[Saved entries]

┄┄┄┄┄┄

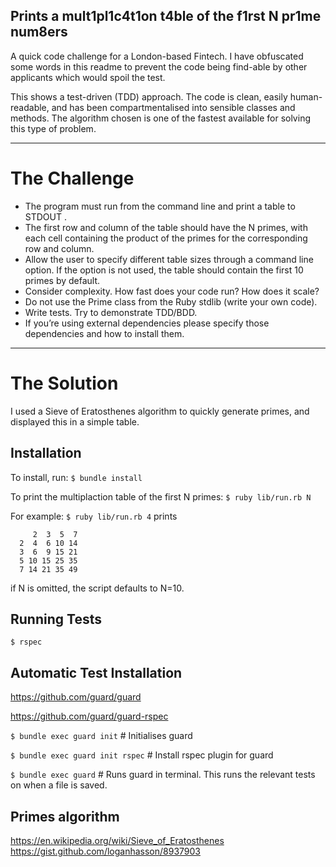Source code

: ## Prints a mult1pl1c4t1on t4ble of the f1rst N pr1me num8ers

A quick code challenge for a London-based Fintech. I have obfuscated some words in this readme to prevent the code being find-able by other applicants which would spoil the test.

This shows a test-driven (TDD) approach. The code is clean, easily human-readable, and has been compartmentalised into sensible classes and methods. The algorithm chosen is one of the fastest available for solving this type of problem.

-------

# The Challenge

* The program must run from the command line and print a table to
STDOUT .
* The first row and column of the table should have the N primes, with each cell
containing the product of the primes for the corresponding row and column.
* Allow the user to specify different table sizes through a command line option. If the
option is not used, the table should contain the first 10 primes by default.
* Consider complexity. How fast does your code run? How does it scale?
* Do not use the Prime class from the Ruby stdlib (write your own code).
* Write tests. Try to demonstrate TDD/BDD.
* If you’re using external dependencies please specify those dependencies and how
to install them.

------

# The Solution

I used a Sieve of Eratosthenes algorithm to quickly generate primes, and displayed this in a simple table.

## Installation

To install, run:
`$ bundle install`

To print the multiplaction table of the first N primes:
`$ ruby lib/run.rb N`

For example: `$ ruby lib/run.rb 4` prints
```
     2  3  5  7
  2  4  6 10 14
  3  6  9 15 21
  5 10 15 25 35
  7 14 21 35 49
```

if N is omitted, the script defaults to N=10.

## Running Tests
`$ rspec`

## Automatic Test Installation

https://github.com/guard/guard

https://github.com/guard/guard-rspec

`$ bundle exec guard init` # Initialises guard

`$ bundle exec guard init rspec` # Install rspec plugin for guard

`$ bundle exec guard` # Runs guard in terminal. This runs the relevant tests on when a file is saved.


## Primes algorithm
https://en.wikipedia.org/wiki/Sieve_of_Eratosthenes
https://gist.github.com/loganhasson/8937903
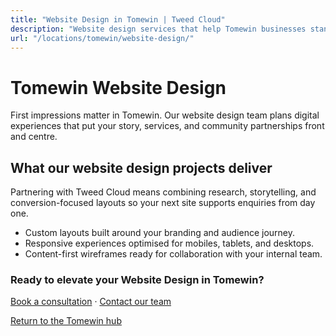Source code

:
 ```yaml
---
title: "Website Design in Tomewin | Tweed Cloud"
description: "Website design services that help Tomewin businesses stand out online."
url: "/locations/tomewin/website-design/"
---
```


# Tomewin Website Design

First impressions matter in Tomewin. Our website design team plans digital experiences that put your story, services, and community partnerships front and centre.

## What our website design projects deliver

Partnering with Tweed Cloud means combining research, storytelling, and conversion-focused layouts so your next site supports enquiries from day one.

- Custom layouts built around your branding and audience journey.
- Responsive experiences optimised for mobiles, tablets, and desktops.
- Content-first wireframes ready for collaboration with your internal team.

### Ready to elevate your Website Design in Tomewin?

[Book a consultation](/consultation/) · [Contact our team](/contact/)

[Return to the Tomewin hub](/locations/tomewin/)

┄┄┄┄┄┄

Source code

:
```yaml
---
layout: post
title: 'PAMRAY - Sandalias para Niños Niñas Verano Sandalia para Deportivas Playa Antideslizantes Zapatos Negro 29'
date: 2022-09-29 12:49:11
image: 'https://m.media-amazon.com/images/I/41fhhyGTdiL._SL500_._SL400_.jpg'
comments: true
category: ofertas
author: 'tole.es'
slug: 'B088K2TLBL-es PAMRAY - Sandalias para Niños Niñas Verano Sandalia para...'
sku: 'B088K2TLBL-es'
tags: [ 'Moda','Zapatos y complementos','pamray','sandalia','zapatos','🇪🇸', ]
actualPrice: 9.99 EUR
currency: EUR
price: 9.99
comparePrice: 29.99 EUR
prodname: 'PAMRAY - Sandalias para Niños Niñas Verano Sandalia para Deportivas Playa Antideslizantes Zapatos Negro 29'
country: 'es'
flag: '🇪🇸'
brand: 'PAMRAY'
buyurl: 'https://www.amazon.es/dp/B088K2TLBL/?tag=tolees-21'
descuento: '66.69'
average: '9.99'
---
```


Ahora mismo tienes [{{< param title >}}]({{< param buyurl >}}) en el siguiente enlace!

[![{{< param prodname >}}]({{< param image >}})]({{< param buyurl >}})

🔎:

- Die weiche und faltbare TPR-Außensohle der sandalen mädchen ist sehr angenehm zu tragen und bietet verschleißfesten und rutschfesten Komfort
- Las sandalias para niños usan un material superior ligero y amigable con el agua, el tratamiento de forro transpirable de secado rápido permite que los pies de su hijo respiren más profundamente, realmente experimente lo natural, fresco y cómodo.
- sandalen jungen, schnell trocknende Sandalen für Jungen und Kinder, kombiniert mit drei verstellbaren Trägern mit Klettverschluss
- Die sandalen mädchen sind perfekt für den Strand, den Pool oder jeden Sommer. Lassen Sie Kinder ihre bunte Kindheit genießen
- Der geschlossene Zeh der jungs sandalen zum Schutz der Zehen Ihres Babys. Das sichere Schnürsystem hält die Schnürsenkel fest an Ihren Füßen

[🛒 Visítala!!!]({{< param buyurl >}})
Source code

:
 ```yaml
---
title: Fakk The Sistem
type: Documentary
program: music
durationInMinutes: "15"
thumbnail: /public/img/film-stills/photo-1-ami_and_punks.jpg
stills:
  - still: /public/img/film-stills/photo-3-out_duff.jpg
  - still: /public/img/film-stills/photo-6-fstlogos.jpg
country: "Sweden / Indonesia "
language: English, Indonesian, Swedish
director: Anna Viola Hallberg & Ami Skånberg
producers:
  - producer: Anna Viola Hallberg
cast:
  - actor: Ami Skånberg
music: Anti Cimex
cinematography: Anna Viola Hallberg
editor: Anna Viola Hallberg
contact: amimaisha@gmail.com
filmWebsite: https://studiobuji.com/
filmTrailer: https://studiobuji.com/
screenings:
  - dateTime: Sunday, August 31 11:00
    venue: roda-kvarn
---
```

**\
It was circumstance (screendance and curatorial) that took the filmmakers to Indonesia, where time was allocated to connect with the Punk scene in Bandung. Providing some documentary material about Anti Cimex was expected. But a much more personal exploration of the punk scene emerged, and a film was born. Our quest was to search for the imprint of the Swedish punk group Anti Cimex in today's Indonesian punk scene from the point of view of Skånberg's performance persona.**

┄┄┄┄┄┄

WHAT TO DO |
Among the records above, extract exactly the lines from the line with "## What our website design projects deliver" to the line with "- Custom layouts", both lines included, and leave out the rest.

TASK ANSWER |
## What our website design projects deliver

Partnering with Tweed Cloud means combining research, storytelling, and conversion-focused layouts so your next site supports enquiries from day one.

- Custom layouts built around your branding and audience journey.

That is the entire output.